**To do**.
Go through the listing below and show each line that has the word "been".
─── Material for the task ───
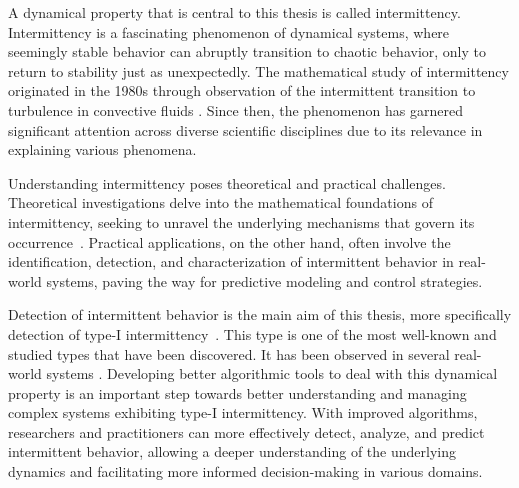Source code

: A dynamical property that is central to this thesis is called intermittency.
Intermittency is a fascinating phenomenon of dynamical systems, where seemingly stable behavior can abruptly transition to chaotic behavior, only to return to stability just as unexpectedly.
The mathematical study of intermittency originated in the 1980s through observation of the intermittent transition to turbulence in convective fluids \cite{Pomeau1980}.
Since then, the phenomenon has garnered significant attention across diverse scientific disciplines due to its relevance in explaining various phenomena.
\par
Understanding intermittency poses theoretical and practical challenges.
Theoretical investigations delve into the mathematical foundations of intermittency, seeking to unravel the underlying mechanisms that govern its occurrence~\cite{Elaskar2017, Elaskar2023}.
Practical applications, on the other hand, often involve the identification, detection, and characterization of intermittent behavior in real-world systems, paving the way for predictive modeling and control strategies.
\par
Detection of intermittent behavior is the main aim of this thesis, more specifically detection of type-I intermittency~\cite{Pomeau1980,Bussac1982,Elaskar2022,DelRio2014}.
This type is one of the most well-known and studied types that have been discovered.
It has been observed in several real-world systems \cite{Zebrowski2004,Parthimos2001,Dimitriu2008,Chiriac20070701}.
Developing better algorithmic tools to deal with this dynamical property is an important step towards better understanding and managing complex systems exhibiting type-I intermittency.
With improved algorithms, researchers and practitioners can more effectively detect, analyze, and predict intermittent behavior, allowing a deeper understanding of the underlying dynamics and facilitating more informed decision-making in various domains.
───
**Solved exercise**.
This type is one of the most well-known and studied types that have been discovered.
It has been observed in several real-world systems \cite{Zebrowski2004,Parthimos2001,Dimitriu2008,Chiriac20070701}.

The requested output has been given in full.